→ **WORK TO BE COMPLETED**: Within the lines below, find those that hold the string "element" and copy each one.

→ **DATA SHOWN**:
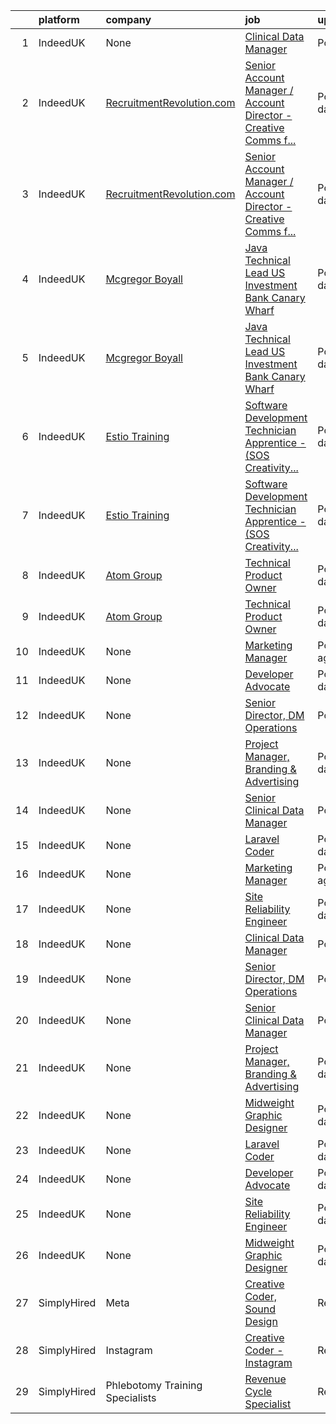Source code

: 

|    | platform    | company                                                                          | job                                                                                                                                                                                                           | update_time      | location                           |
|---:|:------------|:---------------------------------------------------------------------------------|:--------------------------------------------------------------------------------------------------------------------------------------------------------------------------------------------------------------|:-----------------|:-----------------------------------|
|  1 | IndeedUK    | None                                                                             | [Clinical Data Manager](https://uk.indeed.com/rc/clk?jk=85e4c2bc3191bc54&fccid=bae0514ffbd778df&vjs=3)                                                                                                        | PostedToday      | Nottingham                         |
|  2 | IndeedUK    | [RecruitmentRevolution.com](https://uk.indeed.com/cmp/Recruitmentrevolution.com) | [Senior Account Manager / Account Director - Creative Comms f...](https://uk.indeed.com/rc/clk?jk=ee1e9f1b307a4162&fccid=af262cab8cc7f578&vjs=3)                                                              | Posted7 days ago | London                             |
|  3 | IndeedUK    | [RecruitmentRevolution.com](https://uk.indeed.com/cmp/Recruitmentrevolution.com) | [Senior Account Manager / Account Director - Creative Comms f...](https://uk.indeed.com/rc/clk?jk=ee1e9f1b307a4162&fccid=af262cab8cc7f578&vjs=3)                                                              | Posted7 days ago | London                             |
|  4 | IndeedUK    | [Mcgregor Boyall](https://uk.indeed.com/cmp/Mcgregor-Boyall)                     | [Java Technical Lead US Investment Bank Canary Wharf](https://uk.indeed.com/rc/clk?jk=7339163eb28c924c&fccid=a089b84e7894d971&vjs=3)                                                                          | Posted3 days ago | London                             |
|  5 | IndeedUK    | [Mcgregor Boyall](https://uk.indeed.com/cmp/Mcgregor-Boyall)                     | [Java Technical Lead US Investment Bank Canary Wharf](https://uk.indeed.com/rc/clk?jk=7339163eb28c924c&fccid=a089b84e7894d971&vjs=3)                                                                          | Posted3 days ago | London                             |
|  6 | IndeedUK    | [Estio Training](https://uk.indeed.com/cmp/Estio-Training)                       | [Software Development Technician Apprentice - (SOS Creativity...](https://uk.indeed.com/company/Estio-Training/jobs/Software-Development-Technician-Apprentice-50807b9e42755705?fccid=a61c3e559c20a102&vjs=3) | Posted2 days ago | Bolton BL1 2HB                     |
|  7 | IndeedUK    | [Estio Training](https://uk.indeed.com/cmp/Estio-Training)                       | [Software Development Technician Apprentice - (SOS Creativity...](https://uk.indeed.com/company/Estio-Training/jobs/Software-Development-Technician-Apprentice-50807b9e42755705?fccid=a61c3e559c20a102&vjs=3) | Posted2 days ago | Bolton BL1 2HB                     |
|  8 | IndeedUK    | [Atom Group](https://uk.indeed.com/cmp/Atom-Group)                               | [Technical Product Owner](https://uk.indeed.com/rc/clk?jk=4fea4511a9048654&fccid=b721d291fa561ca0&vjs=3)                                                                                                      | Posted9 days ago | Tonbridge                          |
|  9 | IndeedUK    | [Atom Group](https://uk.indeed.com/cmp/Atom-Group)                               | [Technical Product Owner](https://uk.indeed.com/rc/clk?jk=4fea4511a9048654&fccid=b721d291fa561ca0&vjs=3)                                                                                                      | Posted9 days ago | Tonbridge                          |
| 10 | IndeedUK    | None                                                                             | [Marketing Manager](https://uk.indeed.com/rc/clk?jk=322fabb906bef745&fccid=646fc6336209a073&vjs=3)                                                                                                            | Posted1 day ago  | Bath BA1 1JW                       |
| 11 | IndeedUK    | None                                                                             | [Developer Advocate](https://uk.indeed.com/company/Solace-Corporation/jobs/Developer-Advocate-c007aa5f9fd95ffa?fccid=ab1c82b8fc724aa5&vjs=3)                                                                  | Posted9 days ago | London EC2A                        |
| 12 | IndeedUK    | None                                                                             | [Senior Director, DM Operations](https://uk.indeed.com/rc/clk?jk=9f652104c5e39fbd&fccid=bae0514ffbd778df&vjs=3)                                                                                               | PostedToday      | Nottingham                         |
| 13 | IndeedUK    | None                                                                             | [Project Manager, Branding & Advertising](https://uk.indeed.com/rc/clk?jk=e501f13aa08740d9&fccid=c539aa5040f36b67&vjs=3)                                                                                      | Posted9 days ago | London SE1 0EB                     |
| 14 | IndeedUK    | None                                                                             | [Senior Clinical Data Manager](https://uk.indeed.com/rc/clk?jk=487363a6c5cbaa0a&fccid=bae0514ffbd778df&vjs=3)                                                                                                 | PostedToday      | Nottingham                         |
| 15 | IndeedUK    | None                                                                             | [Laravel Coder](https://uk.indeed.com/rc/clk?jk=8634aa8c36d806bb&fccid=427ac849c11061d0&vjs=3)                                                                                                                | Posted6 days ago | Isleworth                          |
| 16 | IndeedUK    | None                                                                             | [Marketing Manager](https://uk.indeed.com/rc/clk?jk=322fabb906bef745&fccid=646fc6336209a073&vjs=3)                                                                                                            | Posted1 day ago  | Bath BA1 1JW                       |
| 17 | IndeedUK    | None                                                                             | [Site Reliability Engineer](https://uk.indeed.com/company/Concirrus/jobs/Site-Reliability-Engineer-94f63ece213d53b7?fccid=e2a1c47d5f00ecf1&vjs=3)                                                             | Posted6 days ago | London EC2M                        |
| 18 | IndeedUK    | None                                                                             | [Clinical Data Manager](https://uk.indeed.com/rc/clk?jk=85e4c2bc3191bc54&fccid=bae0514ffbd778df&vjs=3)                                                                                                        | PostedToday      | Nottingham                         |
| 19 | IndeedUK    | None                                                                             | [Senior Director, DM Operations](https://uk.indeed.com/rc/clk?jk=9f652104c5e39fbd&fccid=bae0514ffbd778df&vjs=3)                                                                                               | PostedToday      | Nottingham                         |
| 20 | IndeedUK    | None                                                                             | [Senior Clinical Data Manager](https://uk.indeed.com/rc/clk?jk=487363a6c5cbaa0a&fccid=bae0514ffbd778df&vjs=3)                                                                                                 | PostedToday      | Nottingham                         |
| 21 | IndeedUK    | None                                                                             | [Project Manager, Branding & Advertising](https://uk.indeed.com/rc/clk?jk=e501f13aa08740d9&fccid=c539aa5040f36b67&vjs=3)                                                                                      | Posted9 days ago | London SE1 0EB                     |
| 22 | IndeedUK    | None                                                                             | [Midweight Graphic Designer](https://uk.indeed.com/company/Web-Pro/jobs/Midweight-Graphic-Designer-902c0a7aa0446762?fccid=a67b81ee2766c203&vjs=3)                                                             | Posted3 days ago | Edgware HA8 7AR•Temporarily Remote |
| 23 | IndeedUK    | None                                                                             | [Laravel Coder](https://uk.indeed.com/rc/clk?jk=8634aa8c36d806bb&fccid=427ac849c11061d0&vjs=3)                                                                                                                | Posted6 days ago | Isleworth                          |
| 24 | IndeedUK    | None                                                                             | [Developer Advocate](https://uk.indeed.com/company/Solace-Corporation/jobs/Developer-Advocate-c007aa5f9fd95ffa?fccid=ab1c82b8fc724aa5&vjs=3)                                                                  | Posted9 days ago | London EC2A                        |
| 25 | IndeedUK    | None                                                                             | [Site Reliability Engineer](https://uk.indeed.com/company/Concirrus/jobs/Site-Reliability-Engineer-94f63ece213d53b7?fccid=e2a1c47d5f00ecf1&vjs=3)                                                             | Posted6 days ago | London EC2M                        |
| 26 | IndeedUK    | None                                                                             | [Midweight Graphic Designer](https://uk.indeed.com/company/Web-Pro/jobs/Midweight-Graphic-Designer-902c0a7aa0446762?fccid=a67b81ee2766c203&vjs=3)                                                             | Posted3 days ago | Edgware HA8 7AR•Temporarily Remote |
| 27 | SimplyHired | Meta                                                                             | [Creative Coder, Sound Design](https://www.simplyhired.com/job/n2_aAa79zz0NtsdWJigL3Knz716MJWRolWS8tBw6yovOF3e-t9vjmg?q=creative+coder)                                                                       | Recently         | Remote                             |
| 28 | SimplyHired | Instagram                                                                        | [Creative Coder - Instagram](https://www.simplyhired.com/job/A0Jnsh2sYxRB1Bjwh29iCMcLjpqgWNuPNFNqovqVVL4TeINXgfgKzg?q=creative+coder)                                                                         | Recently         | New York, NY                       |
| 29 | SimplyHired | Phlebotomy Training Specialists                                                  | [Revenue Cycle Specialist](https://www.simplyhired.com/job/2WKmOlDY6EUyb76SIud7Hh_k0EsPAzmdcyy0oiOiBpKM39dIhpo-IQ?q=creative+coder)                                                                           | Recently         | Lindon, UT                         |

...

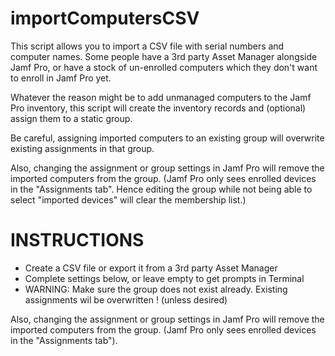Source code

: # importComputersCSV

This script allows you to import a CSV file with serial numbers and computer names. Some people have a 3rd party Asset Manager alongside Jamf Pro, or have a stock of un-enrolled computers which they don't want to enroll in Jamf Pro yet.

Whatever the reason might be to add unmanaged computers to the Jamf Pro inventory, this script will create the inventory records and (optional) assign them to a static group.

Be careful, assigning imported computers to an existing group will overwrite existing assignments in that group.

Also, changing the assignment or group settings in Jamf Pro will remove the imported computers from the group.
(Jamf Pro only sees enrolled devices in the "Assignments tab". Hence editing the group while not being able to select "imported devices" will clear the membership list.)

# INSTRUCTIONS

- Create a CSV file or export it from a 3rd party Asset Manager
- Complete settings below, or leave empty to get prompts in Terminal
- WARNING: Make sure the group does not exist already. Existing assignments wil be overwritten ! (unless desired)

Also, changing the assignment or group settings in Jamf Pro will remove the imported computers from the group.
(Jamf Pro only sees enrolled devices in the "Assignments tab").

---

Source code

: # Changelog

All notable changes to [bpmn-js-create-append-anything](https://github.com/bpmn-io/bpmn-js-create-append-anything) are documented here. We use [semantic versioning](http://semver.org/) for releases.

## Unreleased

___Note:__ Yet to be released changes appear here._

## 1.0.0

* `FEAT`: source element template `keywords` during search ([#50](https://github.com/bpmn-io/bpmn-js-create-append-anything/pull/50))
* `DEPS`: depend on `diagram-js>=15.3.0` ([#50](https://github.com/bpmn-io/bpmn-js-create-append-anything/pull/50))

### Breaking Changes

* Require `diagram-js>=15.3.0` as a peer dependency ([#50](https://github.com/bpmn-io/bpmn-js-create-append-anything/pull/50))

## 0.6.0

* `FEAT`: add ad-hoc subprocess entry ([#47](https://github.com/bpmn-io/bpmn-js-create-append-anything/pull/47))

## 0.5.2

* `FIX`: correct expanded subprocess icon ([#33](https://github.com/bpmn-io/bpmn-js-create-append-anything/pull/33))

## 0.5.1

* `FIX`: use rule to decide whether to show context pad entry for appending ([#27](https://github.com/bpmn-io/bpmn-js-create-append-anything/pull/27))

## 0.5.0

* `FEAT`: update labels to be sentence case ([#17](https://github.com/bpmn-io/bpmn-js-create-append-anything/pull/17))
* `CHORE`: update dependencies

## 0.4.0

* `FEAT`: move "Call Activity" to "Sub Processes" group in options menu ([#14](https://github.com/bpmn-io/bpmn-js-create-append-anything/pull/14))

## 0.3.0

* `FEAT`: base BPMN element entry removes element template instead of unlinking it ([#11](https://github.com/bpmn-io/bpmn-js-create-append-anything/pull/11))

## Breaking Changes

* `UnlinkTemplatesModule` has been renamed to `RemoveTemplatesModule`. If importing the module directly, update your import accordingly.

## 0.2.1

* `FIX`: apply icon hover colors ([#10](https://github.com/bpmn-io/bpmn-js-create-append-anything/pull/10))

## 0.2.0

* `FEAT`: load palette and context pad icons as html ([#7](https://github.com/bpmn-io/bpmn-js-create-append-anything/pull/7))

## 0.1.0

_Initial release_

→ **EXERCISE SOLUTION**:
* `FEAT`: source element template `keywords` during search ([#50](https://github.com/bpmn-io/bpmn-js-create-append-anything/pull/50))
* `FEAT`: base BPMN element entry removes element template instead of unlinking it ([#11](https://github.com/bpmn-io/bpmn-js-create-append-anything/pull/11))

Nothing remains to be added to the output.